*Saved data entries*:
# # # #
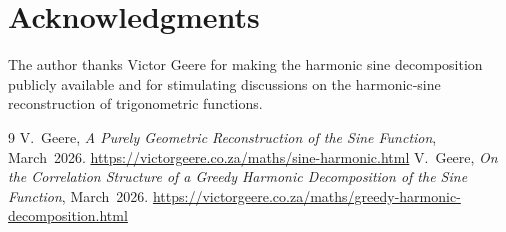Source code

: \documentclass[11pt,a4paper]{article}
\begin{document}
\section*{Acknowledgments}
The author thanks Victor Geere for making the harmonic sine decomposition publicly available and for stimulating discussions on the harmonic‑sine reconstruction of trigonometric functions.

\begin{thebibliography}{9}
V.~Geere, \emph{A Purely Geometric Reconstruction of the Sine Function},
March~2026. \url{https://victorgeere.co.za/maths/sine-harmonic.html}
V.~Geere, \emph{On the Correlation Structure of a Greedy Harmonic Decomposition of the Sine Function},
March~2026. \url{https://victorgeere.co.za/maths/greedy-harmonic-decomposition.html}
\end{thebibliography}
\end{document}
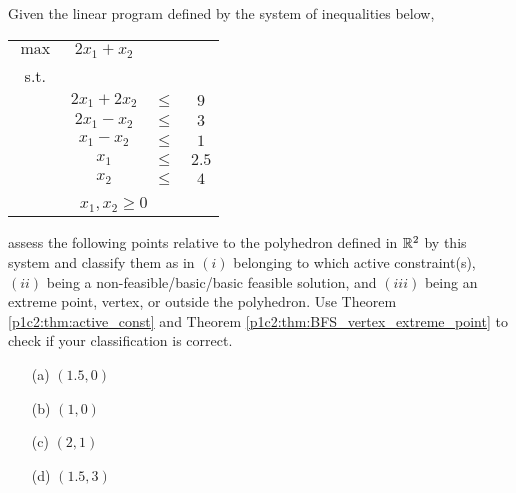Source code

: Given the linear program defined by the system of inequalities below,

\begin{center}
	\begin{enumerate}
		\begin{tabular}{*4c}
			$\max$ & $2x_1 + x_2$ & \\
			s.t. \\
			& $2x_1 + 2x_2$ & $\leq$ & $9$  \\
			& $2x_1 -  x_2$ & $\leq$ & $3$  \\
			& $ x_1 -  x_2$ & $\leq$ & $1$  \\
			& $x_1$         & $\leq$ & $2.5$\\
			& $x_2$         & $\leq$ & $4$  \\
			\\
			\multicolumn{4}{c}{$x_1, x_2 \geq 0$}\\
		\end{tabular}
	\end{enumerate}
\end{center}

\noindent assess the following points relative to the polyhedron defined in $\mathbb{R}^2$ by this system and classify them as in $(i)$ belonging to which active constraint(s), $(ii)$ being a non-feasible/basic/basic feasible solution, and $(iii)$ being an extreme point, vertex, or outside the polyhedron. Use Theorem \ref{p1c2:thm:active_const} and Theorem \ref{p1c2:thm:BFS_vertex_extreme_point} to check if your classification is correct.

\begin{itemize}
	\item[(a)] $(1.5,0)$
	\item[(b)] $(1,0)$
	\item[(c)] $(2,1)$
	\item[(d)] $(1.5,3)$
\end{itemize}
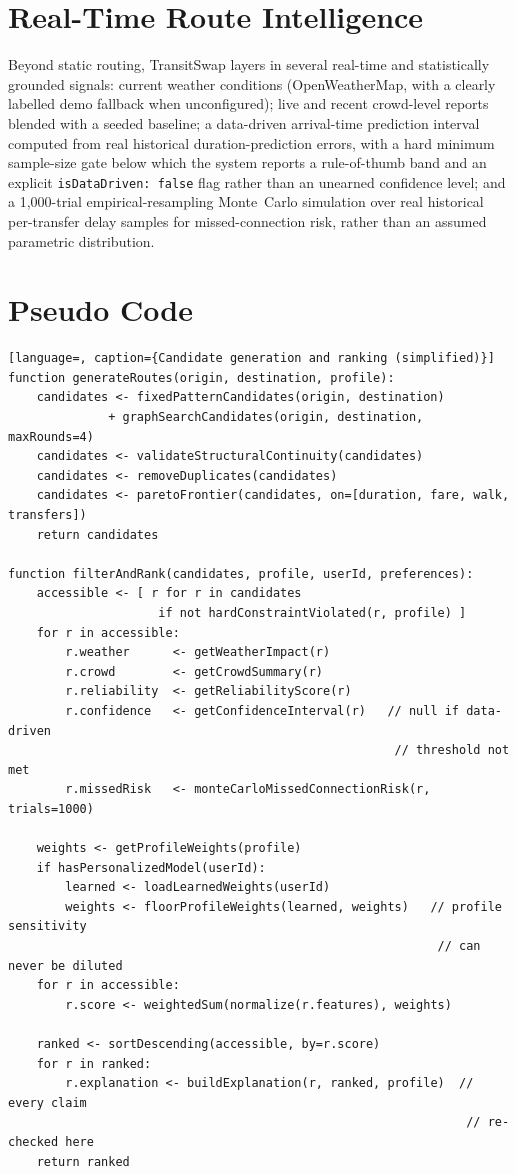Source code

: \documentclass[12pt,a4paper]{report}
\begin{document}
\section{Real-Time Route Intelligence}

Beyond static routing, TransitSwap layers in several real-time and statistically grounded signals:
current weather conditions (OpenWeatherMap, with a clearly labelled demo fallback when unconfigured);
live and recent crowd-level reports blended with a seeded baseline; a data-driven arrival-time
prediction interval computed from real historical duration-prediction errors, with a hard minimum
sample-size gate below which the system reports a rule-of-thumb band and an explicit
\texttt{isDataDriven: false} flag rather than an unearned confidence level; and a 1{,}000-trial
empirical-resampling Monte~Carlo simulation over real historical per-transfer delay samples for
missed-connection risk, rather than an assumed parametric distribution.

\section{Pseudo Code}

\begin{lstlisting}[language=, caption={Candidate generation and ranking (simplified)}]
function generateRoutes(origin, destination, profile):
    candidates <- fixedPatternCandidates(origin, destination)
              + graphSearchCandidates(origin, destination, maxRounds=4)
    candidates <- validateStructuralContinuity(candidates)
    candidates <- removeDuplicates(candidates)
    candidates <- paretoFrontier(candidates, on=[duration, fare, walk, transfers])
    return candidates

function filterAndRank(candidates, profile, userId, preferences):
    accessible <- [ r for r in candidates
                     if not hardConstraintViolated(r, profile) ]
    for r in accessible:
        r.weather      <- getWeatherImpact(r)
        r.crowd        <- getCrowdSummary(r)
        r.reliability  <- getReliabilityScore(r)
        r.confidence   <- getConfidenceInterval(r)   // null if data-driven
                                                      // threshold not met
        r.missedRisk   <- monteCarloMissedConnectionRisk(r, trials=1000)

    weights <- getProfileWeights(profile)
    if hasPersonalizedModel(userId):
        learned <- loadLearnedWeights(userId)
        weights <- floorProfileWeights(learned, weights)   // profile sensitivity
                                                            // can never be diluted
    for r in accessible:
        r.score <- weightedSum(normalize(r.features), weights)

    ranked <- sortDescending(accessible, by=r.score)
    for r in ranked:
        r.explanation <- buildExplanation(r, ranked, profile)  // every claim
                                                                // re-checked here
    return ranked
\end{lstlisting}
\end{document}
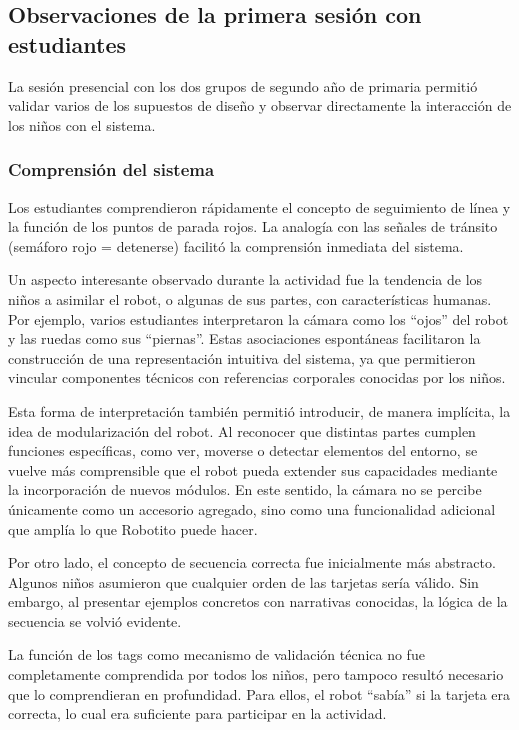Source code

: \documentclass{prgrado}
\begin{document}
\subsection{Observaciones de la primera sesión con estudiantes}
La sesión presencial con los dos grupos de segundo año de primaria permitió validar varios de los supuestos de diseño y observar directamente la interacción de los niños con el sistema.
\subsubsection{Comprensión del sistema}
Los estudiantes comprendieron rápidamente el concepto de seguimiento de línea y la función de los puntos de parada rojos. La analogía con las señales de tránsito (semáforo rojo = detenerse) facilitó la comprensión inmediata del sistema.

Un aspecto interesante observado durante la actividad fue la tendencia de los niños a asimilar el robot, o algunas de sus partes, con características humanas. Por ejemplo, varios estudiantes interpretaron la cámara como los ``ojos'' del robot y las ruedas como sus ``piernas''. Estas asociaciones espontáneas facilitaron la construcción de una representación intuitiva del sistema, ya que permitieron vincular componentes técnicos con referencias corporales conocidas por los niños.

Esta forma de interpretación también permitió introducir, de manera implícita, la idea de modularización del robot. Al reconocer que distintas partes cumplen funciones específicas, como ver, moverse o detectar elementos del entorno, se vuelve más comprensible que el robot pueda extender sus capacidades mediante la incorporación de nuevos módulos. En este sentido, la cámara no se percibe únicamente como un accesorio agregado, sino como una funcionalidad adicional que amplía lo que Robotito puede hacer.

Por otro lado, el concepto de secuencia correcta fue inicialmente más abstracto. Algunos niños asumieron que cualquier orden de las tarjetas sería válido. Sin embargo, al presentar ejemplos concretos con narrativas conocidas, la lógica de la secuencia se volvió evidente.

La función de los tags como mecanismo de validación técnica no fue completamente comprendida por todos los niños, pero tampoco resultó necesario que lo comprendieran en profundidad. Para ellos, el robot ``sabía'' si la tarjeta era correcta, lo cual era suficiente para participar en la actividad.
\end{document}
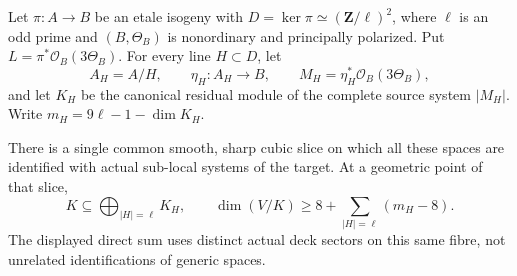 \begin{theorem}
\label{thm:DE-compatible-residual-module-sum}
Let \(\pi:A\to B\) be an etale isogeny with
\(D=\ker\pi\simeq(\mathbf Z/\ell)^2\), where \(\ell\)
is an odd prime and \((B,\Theta_B)\) is nonordinary and
principally polarized. Put \(L=\pi^*\mathcal O_B(3\Theta_B)\).
For every line \(H\subset D\), let
\[
 A_H=A/H,\qquad \eta_H:A_H\to B,\qquad
 M_H=\eta_H^*\mathcal O_B(3\Theta_B),
 \tag{DE-CR3}
\]
and let \(K_H\) be the canonical residual module of the complete
source system \(|M_H|\). Write
\(m_H=9\ell-1-\dim K_H\).

There is a single common smooth, sharp cubic slice on which all
these spaces are identified with actual sub-local systems of
the target. At a geometric point of that slice,
\[
 K\subseteq\bigoplus_{|H|=\ell}K_H,
 \qquad
 \dim(V/K)\ge 8+\sum_{|H|=\ell}(m_H-8).
 \tag{DE-CR4}
\]
The displayed direct sum uses distinct actual deck sectors on
this same fibre, not unrelated identifications of generic spaces.
\end{theorem}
# # # #
*THE TASK*:
Print all data above verbatim, except pictures.

*TASK RESULT*:
Source code

: \documentclass[11pt,a4paper]{article}
\begin{document}
\section*{Acknowledgments}
The author thanks Victor Geere for making the harmonic sine decomposition publicly available and for stimulating discussions on the harmonic‑sine reconstruction of trigonometric functions.

\begin{thebibliography}{9}
V.~Geere, \emph{A Purely Geometric Reconstruction of the Sine Function},
March~2026. \url{https://victorgeere.co.za/maths/sine-harmonic.html}
V.~Geere, \emph{On the Correlation Structure of a Greedy Harmonic Decomposition of the Sine Function},
March~2026. \url{https://victorgeere.co.za/maths/greedy-harmonic-decomposition.html}
\end{thebibliography}
\end{document}
Source code

: Given the linear program defined by the system of inequalities below,

\begin{center}
	\begin{enumerate}
		\begin{tabular}{*4c}
			$\max$ & $2x_1 + x_2$ & \\
			s.t. \\
			& $2x_1 + 2x_2$ & $\leq$ & $9$  \\
			& $2x_1 -  x_2$ & $\leq$ & $3$  \\
			& $ x_1 -  x_2$ & $\leq$ & $1$  \\
			& $x_1$         & $\leq$ & $2.5$\\
			& $x_2$         & $\leq$ & $4$  \\
			\\
			\multicolumn{4}{c}{$x_1, x_2 \geq 0$}\\
		\end{tabular}
	\end{enumerate}
\end{center}

\noindent assess the following points relative to the polyhedron defined in $\mathbb{R}^2$ by this system and classify them as in $(i)$ belonging to which active constraint(s), $(ii)$ being a non-feasible/basic/basic feasible solution, and $(iii)$ being an extreme point, vertex, or outside the polyhedron. Use Theorem \ref{p1c2:thm:active_const} and Theorem \ref{p1c2:thm:BFS_vertex_extreme_point} to check if your classification is correct.

\begin{itemize}
	\item[(a)] $(1.5,0)$
	\item[(b)] $(1,0)$
	\item[(c)] $(2,1)$
	\item[(d)] $(1.5,3)$
\end{itemize}
Source code

: \documentclass[12pt,a4paper]{report}
\begin{document}
\section{Real-Time Route Intelligence}

Beyond static routing, TransitSwap layers in several real-time and statistically grounded signals:
current weather conditions (OpenWeatherMap, with a clearly labelled demo fallback when unconfigured);
live and recent crowd-level reports blended with a seeded baseline; a data-driven arrival-time
prediction interval computed from real historical duration-prediction errors, with a hard minimum
sample-size gate below which the system reports a rule-of-thumb band and an explicit
\texttt{isDataDriven: false} flag rather than an unearned confidence level; and a 1{,}000-trial
empirical-resampling Monte~Carlo simulation over real historical per-transfer delay samples for
missed-connection risk, rather than an assumed parametric distribution.

\section{Pseudo Code}

\begin{lstlisting}[language=, caption={Candidate generation and ranking (simplified)}]
function generateRoutes(origin, destination, profile):
    candidates <- fixedPatternCandidates(origin, destination)
              + graphSearchCandidates(origin, destination, maxRounds=4)
    candidates <- validateStructuralContinuity(candidates)
    candidates <- removeDuplicates(candidates)
    candidates <- paretoFrontier(candidates, on=[duration, fare, walk, transfers])
    return candidates

function filterAndRank(candidates, profile, userId, preferences):
    accessible <- [ r for r in candidates
                     if not hardConstraintViolated(r, profile) ]
    for r in accessible:
        r.weather      <- getWeatherImpact(r)
        r.crowd        <- getCrowdSummary(r)
        r.reliability  <- getReliabilityScore(r)
        r.confidence   <- getConfidenceInterval(r)   // null if data-driven
                                                      // threshold not met
        r.missedRisk   <- monteCarloMissedConnectionRisk(r, trials=1000)

    weights <- getProfileWeights(profile)
    if hasPersonalizedModel(userId):
        learned <- loadLearnedWeights(userId)
        weights <- floorProfileWeights(learned, weights)   // profile sensitivity
                                                            // can never be diluted
    for r in accessible:
        r.score <- weightedSum(normalize(r.features), weights)

    ranked <- sortDescending(accessible, by=r.score)
    for r in ranked:
        r.explanation <- buildExplanation(r, ranked, profile)  // every claim
                                                                // re-checked here
    return ranked
\end{lstlisting}
\end{document}
Source code

: \documentclass{prgrado}
\begin{document}
\subsection{Observaciones de la primera sesión con estudiantes}
La sesión presencial con los dos grupos de segundo año de primaria permitió validar varios de los supuestos de diseño y observar directamente la interacción de los niños con el sistema.
\subsubsection{Comprensión del sistema}
Los estudiantes comprendieron rápidamente el concepto de seguimiento de línea y la función de los puntos de parada rojos. La analogía con las señales de tránsito (semáforo rojo = detenerse) facilitó la comprensión inmediata del sistema.

Un aspecto interesante observado durante la actividad fue la tendencia de los niños a asimilar el robot, o algunas de sus partes, con características humanas. Por ejemplo, varios estudiantes interpretaron la cámara como los ``ojos'' del robot y las ruedas como sus ``piernas''. Estas asociaciones espontáneas facilitaron la construcción de una representación intuitiva del sistema, ya que permitieron vincular componentes técnicos con referencias corporales conocidas por los niños.

Esta forma de interpretación también permitió introducir, de manera implícita, la idea de modularización del robot. Al reconocer que distintas partes cumplen funciones específicas, como ver, moverse o detectar elementos del entorno, se vuelve más comprensible que el robot pueda extender sus capacidades mediante la incorporación de nuevos módulos. En este sentido, la cámara no se percibe únicamente como un accesorio agregado, sino como una funcionalidad adicional que amplía lo que Robotito puede hacer.

Por otro lado, el concepto de secuencia correcta fue inicialmente más abstracto. Algunos niños asumieron que cualquier orden de las tarjetas sería válido. Sin embargo, al presentar ejemplos concretos con narrativas conocidas, la lógica de la secuencia se volvió evidente.

La función de los tags como mecanismo de validación técnica no fue completamente comprendida por todos los niños, pero tampoco resultó necesario que lo comprendieran en profundidad. Para ellos, el robot ``sabía'' si la tarjeta era correcta, lo cual era suficiente para participar en la actividad.
\end{document}
 \begin{theorem}
\label{thm:DE-compatible-residual-module-sum}
Let \(\pi:A\to B\) be an etale isogeny with
\(D=\ker\pi\simeq(\mathbf Z/\ell)^2\), where \(\ell\)
is an odd prime and \((B,\Theta_B)\) is nonordinary and
principally polarized. Put \(L=\pi^*\mathcal O_B(3\Theta_B)\).
For every line \(H\subset D\), let
\[
 A_H=A/H,\qquad \eta_H:A_H\to B,\qquad
 M_H=\eta_H^*\mathcal O_B(3\Theta_B),
 \tag{DE-CR3}
\]
and let \(K_H\) be the canonical residual module of the complete
source system \(|M_H|\). Write
\(m_H=9\ell-1-\dim K_H\).

There is a single common smooth, sharp cubic slice on which all
these spaces are identified with actual sub-local systems of
the target. At a geometric point of that slice,
\[
 K\subseteq\bigoplus_{|H|=\ell}K_H,
 \qquad
 \dim(V/K)\ge 8+\sum_{|H|=\ell}(m_H-8).
 \tag{DE-CR4}
\]
The displayed direct sum uses distinct actual deck sectors on
this same fibre, not unrelated identifications of generic spaces.
\end{theorem}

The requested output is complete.